= Julius Mkhwanazi =

South African law enforcement officer

Julius Doctor Mkhwanazi (born 5 February 1973) was a South African law enforcement official who served as Deputy Chief of the Ekurhuleni Metropolitan Police Department (EMPD). He came to national attention in November 2025 when he was suspended by the City of Ekurhuleni following allegations of corruption, abuse of power, and irregular promotions within the department. He was fired in September 2026.

== Early life ==
Julius Mkhwanazi was born on 5 February 1973, in KwaZulu-Natal, South Africa.

== Career ==
Mkhwanazi rose through the ranks of the Ekurhuleni Metropolitan Police Department and became its Deputy Chief. According to testimony presented at the Madlanga Commission of Inquiry, he at times acted as Chief of the Community Safety Department, which oversees the EMPD.

=== Madlanga Commission ===
In 2025, Mkhwanazi was implicated in a series of allegations presented before the Madlanga Commission of Inquiry, a judicial probe into corruption in law enforcement structures. Former deputy chief Revo Spies testified that Mkhwanazi authorized more than 50 promotions within the EMPD over a three-month period without proper vetting or administrative procedure.

=== Links to alleged criminal elements ===
Reports by Eyewitness News and other outlets alleged that Mkhwanazi authorised the installation of blue lights on vehicles belonging to Vusimuzi Matlala, an individual alleged to have criminal associations with the Big 5 cartel.

=== Forged agreements and abuse of authority ===
According to reporting by The Star, officials alleged that Mkhwanazi's department may have made use of forged memorandum of understanding (MOUs) that created unofficial working relationships between the EMPD and companies linked to that of Vusimuzi Matlala.

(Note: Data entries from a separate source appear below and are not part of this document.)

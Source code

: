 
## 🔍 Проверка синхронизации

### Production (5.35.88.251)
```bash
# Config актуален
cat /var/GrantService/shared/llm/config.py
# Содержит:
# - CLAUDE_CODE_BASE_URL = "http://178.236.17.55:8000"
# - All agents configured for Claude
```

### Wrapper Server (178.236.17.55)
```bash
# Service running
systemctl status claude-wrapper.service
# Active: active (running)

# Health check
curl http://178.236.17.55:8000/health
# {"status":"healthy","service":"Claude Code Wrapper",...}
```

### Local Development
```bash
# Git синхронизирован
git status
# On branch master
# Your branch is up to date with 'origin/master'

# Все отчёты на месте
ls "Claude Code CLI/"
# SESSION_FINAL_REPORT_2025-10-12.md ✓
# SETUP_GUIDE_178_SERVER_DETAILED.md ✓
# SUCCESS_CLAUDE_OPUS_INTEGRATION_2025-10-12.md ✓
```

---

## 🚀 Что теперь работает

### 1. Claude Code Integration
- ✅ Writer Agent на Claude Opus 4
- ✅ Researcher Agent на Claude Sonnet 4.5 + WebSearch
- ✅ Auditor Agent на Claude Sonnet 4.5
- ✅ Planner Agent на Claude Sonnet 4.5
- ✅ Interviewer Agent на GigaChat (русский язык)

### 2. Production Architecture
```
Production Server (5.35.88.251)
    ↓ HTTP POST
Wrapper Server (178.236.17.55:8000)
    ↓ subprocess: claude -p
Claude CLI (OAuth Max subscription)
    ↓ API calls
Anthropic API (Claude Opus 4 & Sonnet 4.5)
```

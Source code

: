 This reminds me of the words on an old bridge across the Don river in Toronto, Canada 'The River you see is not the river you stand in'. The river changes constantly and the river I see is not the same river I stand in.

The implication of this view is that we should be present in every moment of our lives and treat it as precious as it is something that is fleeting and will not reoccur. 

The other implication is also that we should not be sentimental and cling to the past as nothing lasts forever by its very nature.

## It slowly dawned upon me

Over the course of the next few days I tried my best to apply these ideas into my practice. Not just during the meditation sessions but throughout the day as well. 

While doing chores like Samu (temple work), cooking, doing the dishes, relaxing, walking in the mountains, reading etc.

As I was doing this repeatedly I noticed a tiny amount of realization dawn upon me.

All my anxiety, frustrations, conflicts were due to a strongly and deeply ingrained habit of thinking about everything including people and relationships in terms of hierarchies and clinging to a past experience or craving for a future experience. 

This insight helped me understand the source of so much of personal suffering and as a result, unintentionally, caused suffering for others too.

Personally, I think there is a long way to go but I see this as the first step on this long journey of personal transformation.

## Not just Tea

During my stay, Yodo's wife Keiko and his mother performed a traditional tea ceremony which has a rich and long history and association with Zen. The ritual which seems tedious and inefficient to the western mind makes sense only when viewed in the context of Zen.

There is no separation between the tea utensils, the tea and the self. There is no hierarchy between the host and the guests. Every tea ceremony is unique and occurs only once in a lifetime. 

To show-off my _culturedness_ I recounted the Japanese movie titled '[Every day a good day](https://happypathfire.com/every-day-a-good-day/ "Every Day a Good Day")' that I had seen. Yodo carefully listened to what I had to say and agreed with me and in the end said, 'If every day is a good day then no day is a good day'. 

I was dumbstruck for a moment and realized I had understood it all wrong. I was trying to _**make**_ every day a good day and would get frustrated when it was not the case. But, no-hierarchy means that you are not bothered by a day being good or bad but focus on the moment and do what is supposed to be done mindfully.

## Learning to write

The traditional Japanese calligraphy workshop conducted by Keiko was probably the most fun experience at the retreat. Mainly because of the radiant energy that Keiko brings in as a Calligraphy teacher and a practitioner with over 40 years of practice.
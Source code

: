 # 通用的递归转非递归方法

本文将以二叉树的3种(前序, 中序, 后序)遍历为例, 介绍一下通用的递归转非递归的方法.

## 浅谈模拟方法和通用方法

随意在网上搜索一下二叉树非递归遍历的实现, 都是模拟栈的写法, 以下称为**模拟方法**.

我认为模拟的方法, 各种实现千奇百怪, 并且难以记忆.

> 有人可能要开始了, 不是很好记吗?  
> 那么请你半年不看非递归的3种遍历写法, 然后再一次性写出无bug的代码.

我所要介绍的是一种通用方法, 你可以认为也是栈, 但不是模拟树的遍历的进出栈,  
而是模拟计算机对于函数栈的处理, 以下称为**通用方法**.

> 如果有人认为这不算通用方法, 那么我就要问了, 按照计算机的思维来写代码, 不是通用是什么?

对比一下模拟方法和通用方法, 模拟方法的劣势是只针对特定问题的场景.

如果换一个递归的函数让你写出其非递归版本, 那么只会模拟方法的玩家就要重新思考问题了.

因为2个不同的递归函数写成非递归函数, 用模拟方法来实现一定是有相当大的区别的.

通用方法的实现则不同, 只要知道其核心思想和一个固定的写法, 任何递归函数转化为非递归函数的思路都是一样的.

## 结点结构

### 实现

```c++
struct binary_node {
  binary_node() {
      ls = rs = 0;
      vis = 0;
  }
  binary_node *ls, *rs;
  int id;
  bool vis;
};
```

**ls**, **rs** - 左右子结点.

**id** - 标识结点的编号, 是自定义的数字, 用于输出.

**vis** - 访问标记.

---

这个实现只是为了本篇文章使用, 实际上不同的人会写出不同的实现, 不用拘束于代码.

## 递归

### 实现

=== Crime scene tampering and theft ===
The Madlanga Commission also heard testimony from Rovos Spies that Mkhwanazi had interfered with crime scenes. During the commission hearings, a video was shown of Mkhwanazi and the rogue unit raiding a factory in Meyerton, outside their operation boundaries. Mkhwanazi and the rogue EMPD officers stole copper at a workshop in August 2022. Jaco Hanekom a police informant who exposed the EMPD operation at the said workshop, was later killed in March 2023 after the EMPD officers who were arrested were granted bail. Testimony also revealed that Mkhwanazi allegedly refused to undergo formal vetting by the State Security Agency, despite a 2022 screening that reportedly identified hundreds of officers with criminal records within the EMPD. Another allegation leveled against Mkhwanazi is being an accessory to a murder that happened on 15 April 2022 in the Brakpan area. It is alleged that the victim, Emmanuel Mbense, was tortured on the scene and the body was dumped in a dam on Mkhwanazi's instruction. This testimony was supplied by Marius van der Merwe during Madlanga Commission. He was assassinated on 5 December 2025, three weeks after giving evidence.

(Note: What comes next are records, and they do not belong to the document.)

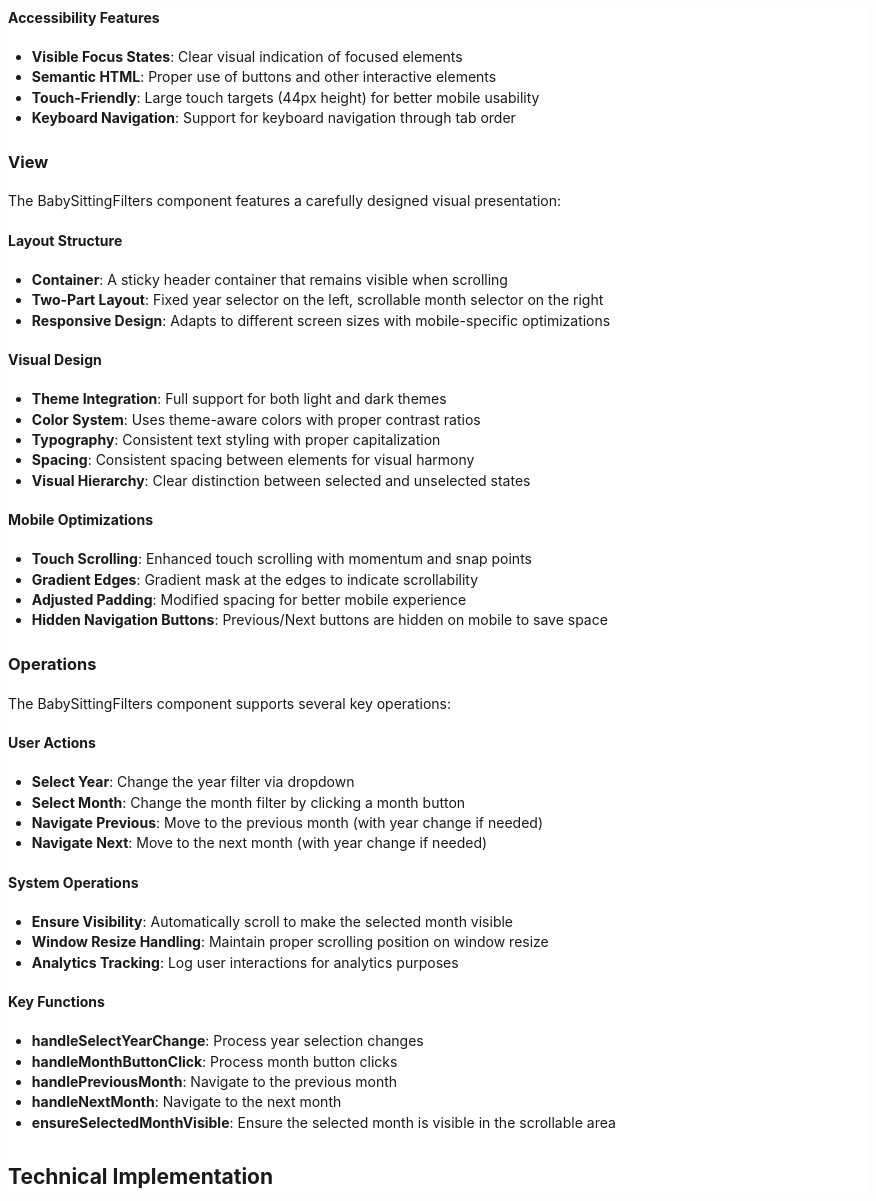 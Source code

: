 #### Accessibility Features
- **Visible Focus States**: Clear visual indication of focused elements
- **Semantic HTML**: Proper use of buttons and other interactive elements
- **Touch-Friendly**: Large touch targets (44px height) for better mobile usability
- **Keyboard Navigation**: Support for keyboard navigation through tab order

### View

The BabySittingFilters component features a carefully designed visual presentation:

#### Layout Structure
- **Container**: A sticky header container that remains visible when scrolling
- **Two-Part Layout**: Fixed year selector on the left, scrollable month selector on the right
- **Responsive Design**: Adapts to different screen sizes with mobile-specific optimizations

#### Visual Design
- **Theme Integration**: Full support for both light and dark themes
- **Color System**: Uses theme-aware colors with proper contrast ratios
- **Typography**: Consistent text styling with proper capitalization
- **Spacing**: Consistent spacing between elements for visual harmony
- **Visual Hierarchy**: Clear distinction between selected and unselected states

#### Mobile Optimizations
- **Touch Scrolling**: Enhanced touch scrolling with momentum and snap points
- **Gradient Edges**: Gradient mask at the edges to indicate scrollability
- **Adjusted Padding**: Modified spacing for better mobile experience
- **Hidden Navigation Buttons**: Previous/Next buttons are hidden on mobile to save space

### Operations

The BabySittingFilters component supports several key operations:

#### User Actions
- **Select Year**: Change the year filter via dropdown
- **Select Month**: Change the month filter by clicking a month button
- **Navigate Previous**: Move to the previous month (with year change if needed)
- **Navigate Next**: Move to the next month (with year change if needed)

#### System Operations
- **Ensure Visibility**: Automatically scroll to make the selected month visible
- **Window Resize Handling**: Maintain proper scrolling position on window resize
- **Analytics Tracking**: Log user interactions for analytics purposes

#### Key Functions
- **handleSelectYearChange**: Process year selection changes
- **handleMonthButtonClick**: Process month button clicks
- **handlePreviousMonth**: Navigate to the previous month
- **handleNextMonth**: Navigate to the next month
- **ensureSelectedMonthVisible**: Ensure the selected month is visible in the scrollable area

## Technical Implementation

EMPD's specialized services unit, under Mkhwanazi's command, is also linked to the theft of a truck and its load in Putfontein, Benoni, and the kidnapping of the driver, in March 2023.

It is also alleged that Mkhwananzi and his rogue unit were involved in the Precious Stones case, which occurred in the Hillbrow-Killarney area in 2023, where police are accused of stealing precious stones worth R45-million. The stones were taken from the home of Peter Prinsloo on 11 February 2023, but only few of the stones, worth R40 000, were later recovered.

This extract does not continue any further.